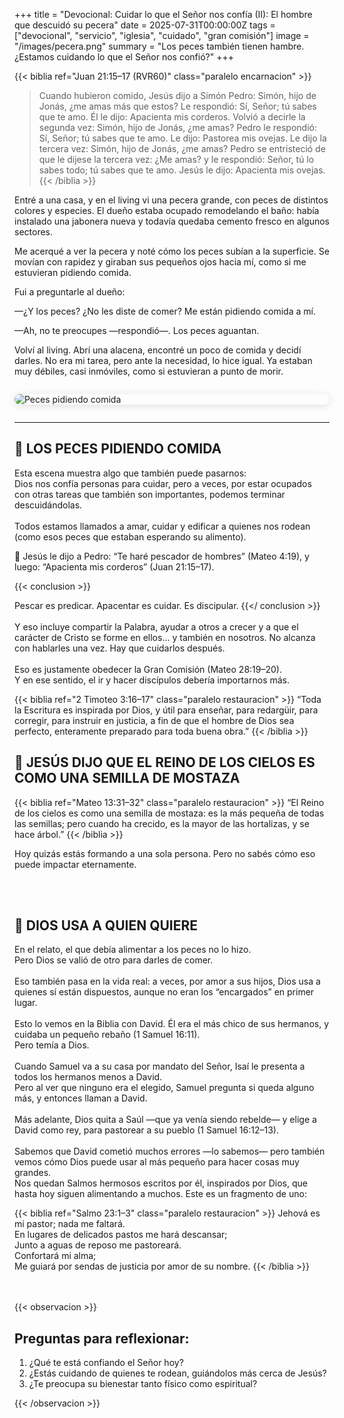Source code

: +++
title = "Devocional: Cuidar lo que el Señor nos confía (II): El hombre que descuidó su pecera"
date = 2025-07-31T00:00:00Z
tags = ["devocional", "servicio", "iglesia", "cuidado", "gran comisión"]
image = "/images/pecera.png"
summary = "Los peces también tienen hambre. ¿Estamos cuidando lo que el Señor nos confió?"
+++

{{< biblia ref="Juan 21:15–17 (RVR60)" class="paralelo encarnacion" >}}
> Cuando hubieron comido, Jesús dijo a Simón Pedro: Simón, hijo de Jonás, ¿me amas más que estos? Le respondió: Sí, Señor; tú sabes que te amo. Él le dijo: Apacienta mis corderos. Volvió a decirle la segunda vez: Simón, hijo de Jonás, ¿me amas? Pedro le respondió: Sí, Señor; tú sabes que te amo. Le dijo: Pastorea mis ovejas. Le dijo la tercera vez: Simón, hijo de Jonás, ¿me amas? Pedro se entristeció de que le dijese la tercera vez: ¿Me amas? y le respondió: Señor, tú lo sabes todo; tú sabes que te amo. Jesús le dijo: Apacienta mis ovejas.
{{< /biblia >}}

Entré a una casa, y en el living vi una pecera grande, con peces de distintos colores y especies.
El dueño estaba ocupado remodelando el baño: había instalado una jabonera nueva y todavía quedaba cemento fresco en algunos sectores.

Me acerqué a ver la pecera y noté cómo los peces subían a la superficie.
Se movían con rapidez y giraban sus pequeños ojos hacia mí, como si me estuvieran pidiendo comida.

Fui a preguntarle al dueño:

—¿Y los peces? ¿No les diste de comer? Me están pidiendo comida a mí.

—Ah, no te preocupes —respondió—. Los peces aguantan.

Volví al living. Abrí una alacena, encontré un poco de comida y decidí darles.
No era mi tarea, pero ante la necesidad, lo hice igual.
Ya estaban muy débiles, casi inmóviles, como si estuvieran a punto de morir.

<img src="/images/pecera.png" 
     alt="Peces pidiendo comida"
     style="display: block; 
            margin: 2em auto; 
            max-width: 100%; 
            height: auto; 
            border-radius: 18px; 
            box-shadow: 0 2px 14px rgba(0,0,0,0.12);" />

---

## 🐠 LOS PECES PIDIENDO COMIDA

Esta escena muestra algo que también puede pasarnos:  
Dios nos confía personas para cuidar, pero a veces, por estar ocupados con otras tareas que también son importantes, podemos terminar descuidándolas.
<br></br>
Todos estamos llamados a amar, cuidar y edificar a quienes nos rodean (como esos peces que estaban esperando su alimento).

📖 Jesús le dijo a Pedro:
“Te haré pescador de hombres” (Mateo 4:19),
y luego: “Apacienta mis corderos” (Juan 21:15–17).


{{< conclusion >}}

Pescar es predicar. Apacentar es cuidar. Es discipular.
{{</ conclusion >}}
<br></br>
Y eso incluye compartir la Palabra, ayudar a otros a crecer y a que el carácter de Cristo se forme en ellos… y también en nosotros. No alcanza con hablarles una vez. Hay que cuidarlos después.
<br></br>
Eso es justamente obedecer la Gran Comisión (Mateo 28:19–20).  
Y en ese sentido, el ir y hacer discípulos debería importarnos más.

{{< biblia ref="2 Timoteo 3:16–17" class="paralelo restauracion" >}}
“Toda la Escritura es inspirada por Dios, y útil para enseñar, para redargüir, para corregir, para instruir en justicia, a fin de que el hombre de Dios sea perfecto, enteramente preparado para toda buena obra.”
{{< /biblia >}}


## 🌱 JESÚS DIJO QUE EL REINO DE LOS CIELOS ES COMO UNA SEMILLA DE MOSTAZA

{{< biblia ref="Mateo 13:31–32" class="paralelo restauracion" >}}
“El Reino de los cielos es como una semilla de mostaza: es la más pequeña de todas las semillas; pero cuando ha crecido, es la mayor de las hortalizas, y se hace árbol.”
{{< /biblia >}}

Hoy quizás estás formando a una sola persona. Pero no sabés cómo eso puede impactar eternamente.

<br></br>
## 📜 DIOS USA A QUIEN QUIERE

En el relato, el que debía alimentar a los peces no lo hizo.  
Pero Dios se valió de otro para darles de comer.
<br></br>
Eso también pasa en la vida real: a veces, por amor a sus hijos, Dios usa a quienes sí están dispuestos, aunque no eran los “encargados” en primer lugar.
<br></br>
Esto lo vemos en la Biblia con David. Él era el más chico de sus hermanos, y cuidaba un pequeño rebaño (1 Samuel 16:11).  
Pero temía a Dios.
<br></br>
Cuando Samuel va a su casa por mandato del Señor, Isaí le presenta a todos los hermanos menos a David.  
Pero al ver que ninguno era el elegido, Samuel pregunta si queda alguno más, y entonces llaman a David.
<br></br>
Más adelante, Dios quita a Saúl —que ya venía siendo rebelde— y elige a David como rey, para pastorear a su pueblo (1 Samuel 16:12–13).
<br></br>
Sabemos que David cometió muchos errores —lo sabemos— pero también vemos cómo Dios puede usar al más pequeño para hacer cosas muy grandes.  
Nos quedan Salmos hermosos escritos por él, inspirados por Dios, que hasta hoy siguen alimentando a muchos.
Este es un fragmento de uno:


{{< biblia ref="Salmo 23:1–3" class="paralelo restauracion" >}}
Jehová es mi pastor; nada me faltará.  
En lugares de delicados pastos me hará descansar;  
Junto a aguas de reposo me pastoreará.  
Confortará mi alma;  
Me guiará por sendas de justicia por amor de su nombre.
{{< /biblia >}}

<br></br>
{{< observacion >}}
## Preguntas para reflexionar:

1. ¿Qué te está confiando el Señor hoy?  
2. ¿Estás cuidando de quienes te rodean, guiándolos más cerca de Jesús?  
3. ¿Te preocupa su bienestar tanto físico como espiritual?

{{< /observacion >}}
___
* **WORK INSTRUCTION**: Your copy of the records must match them exactly, except that no pictures appear in it.

* **EXERCISE SOLUTION**:
Source code

: +++
title = "Devocional: Cuidar lo que el Señor nos confía (II): El hombre que descuidó su pecera"
date = 2025-07-31T00:00:00Z
tags = ["devocional", "servicio", "iglesia", "cuidado", "gran comisión"]
image = "/images/pecera.png"
summary = "Los peces también tienen hambre. ¿Estamos cuidando lo que el Señor nos confió?"
+++

{{< biblia ref="Juan 21:15–17 (RVR60)" class="paralelo encarnacion" >}}
> Cuando hubieron comido, Jesús dijo a Simón Pedro: Simón, hijo de Jonás, ¿me amas más que estos? Le respondió: Sí, Señor; tú sabes que te amo. Él le dijo: Apacienta mis corderos. Volvió a decirle la segunda vez: Simón, hijo de Jonás, ¿me amas? Pedro le respondió: Sí, Señor; tú sabes que te amo. Le dijo: Pastorea mis ovejas. Le dijo la tercera vez: Simón, hijo de Jonás, ¿me amas? Pedro se entristeció de que le dijese la tercera vez: ¿Me amas? y le respondió: Señor, tú lo sabes todo; tú sabes que te amo. Jesús le dijo: Apacienta mis ovejas.
{{< /biblia >}}

Entré a una casa, y en el living vi una pecera grande, con peces de distintos colores y especies.
El dueño estaba ocupado remodelando el baño: había instalado una jabonera nueva y todavía quedaba cemento fresco en algunos sectores.

Me acerqué a ver la pecera y noté cómo los peces subían a la superficie.
Se movían con rapidez y giraban sus pequeños ojos hacia mí, como si me estuvieran pidiendo comida.

Fui a preguntarle al dueño:

—¿Y los peces? ¿No les diste de comer? Me están pidiendo comida a mí.

—Ah, no te preocupes —respondió—. Los peces aguantan.

Volví al living. Abrí una alacena, encontré un poco de comida y decidí darles.
No era mi tarea, pero ante la necesidad, lo hice igual.
Ya estaban muy débiles, casi inmóviles, como si estuvieran a punto de morir.

<img src="/images/pecera.png" 
     alt="Peces pidiendo comida"
     style="display: block; 
            margin: 2em auto; 
            max-width: 100%; 
            height: auto; 
            border-radius: 18px; 
            box-shadow: 0 2px 14px rgba(0,0,0,0.12);" />

---

## 🐠 LOS PECES PIDIENDO COMIDA

Esta escena muestra algo que también puede pasarnos:  
Dios nos confía personas para cuidar, pero a veces, por estar ocupados con otras tareas que también son importantes, podemos terminar descuidándolas.
<br></br>
Todos estamos llamados a amar, cuidar y edificar a quienes nos rodean (como esos peces que estaban esperando su alimento).

📖 Jesús le dijo a Pedro:
“Te haré pescador de hombres” (Mateo 4:19),
y luego: “Apacienta mis corderos” (Juan 21:15–17).


{{< conclusion >}}

Pescar es predicar. Apacentar es cuidar. Es discipular.
{{</ conclusion >}}
<br></br>
Y eso incluye compartir la Palabra, ayudar a otros a crecer y a que el carácter de Cristo se forme en ellos… y también en nosotros. No alcanza con hablarles una vez. Hay que cuidarlos después.
<br></br>
Eso es justamente obedecer la Gran Comisión (Mateo 28:19–20).  
Y en ese sentido, el ir y hacer discípulos debería importarnos más.

{{< biblia ref="2 Timoteo 3:16–17" class="paralelo restauracion" >}}
“Toda la Escritura es inspirada por Dios, y útil para enseñar, para redargüir, para corregir, para instruir en justicia, a fin de que el hombre de Dios sea perfecto, enteramente preparado para toda buena obra.”
{{< /biblia >}}


## 🌱 JESÚS DIJO QUE EL REINO DE LOS CIELOS ES COMO UNA SEMILLA DE MOSTAZA

{{< biblia ref="Mateo 13:31–32" class="paralelo restauracion" >}}
“El Reino de los cielos es como una semilla de mostaza: es la más pequeña de todas las semillas; pero cuando ha crecido, es la mayor de las hortalizas, y se hace árbol.”
{{< /biblia >}}

Hoy quizás estás formando a una sola persona. Pero no sabés cómo eso puede impactar eternamente.

<br></br>
## 📜 DIOS USA A QUIEN QUIERE

En el relato, el que debía alimentar a los peces no lo hizo.  
Pero Dios se valió de otro para darles de comer.
<br></br>
Eso también pasa en la vida real: a veces, por amor a sus hijos, Dios usa a quienes sí están dispuestos, aunque no eran los “encargados” en primer lugar.
<br></br>
Esto lo vemos en la Biblia con David. Él era el más chico de sus hermanos, y cuidaba un pequeño rebaño (1 Samuel 16:11).  
Pero temía a Dios.
<br></br>
Cuando Samuel va a su casa por mandato del Señor, Isaí le presenta a todos los hermanos menos a David.  
Pero al ver que ninguno era el elegido, Samuel pregunta si queda alguno más, y entonces llaman a David.
<br></br>
Más adelante, Dios quita a Saúl —que ya venía siendo rebelde— y elige a David como rey, para pastorear a su pueblo (1 Samuel 16:12–13).
<br></br>
Sabemos que David cometió muchos errores —lo sabemos— pero también vemos cómo Dios puede usar al más pequeño para hacer cosas muy grandes.  
Nos quedan Salmos hermosos escritos por él, inspirados por Dios, que hasta hoy siguen alimentando a muchos.
Este es un fragmento de uno:


{{< biblia ref="Salmo 23:1–3" class="paralelo restauracion" >}}
Jehová es mi pastor; nada me faltará.  
En lugares de delicados pastos me hará descansar;  
Junto a aguas de reposo me pastoreará.  
Confortará mi alma;  
Me guiará por sendas de justicia por amor de su nombre.
{{< /biblia >}}

<br></br>
{{< observacion >}}
## Preguntas para reflexionar:

1. ¿Qué te está confiando el Señor hoy?  
2. ¿Estás cuidando de quienes te rodean, guiándolos más cerca de Jesús?  
3. ¿Te preocupa su bienestar tanto físico como espiritual?

{{< /observacion >}}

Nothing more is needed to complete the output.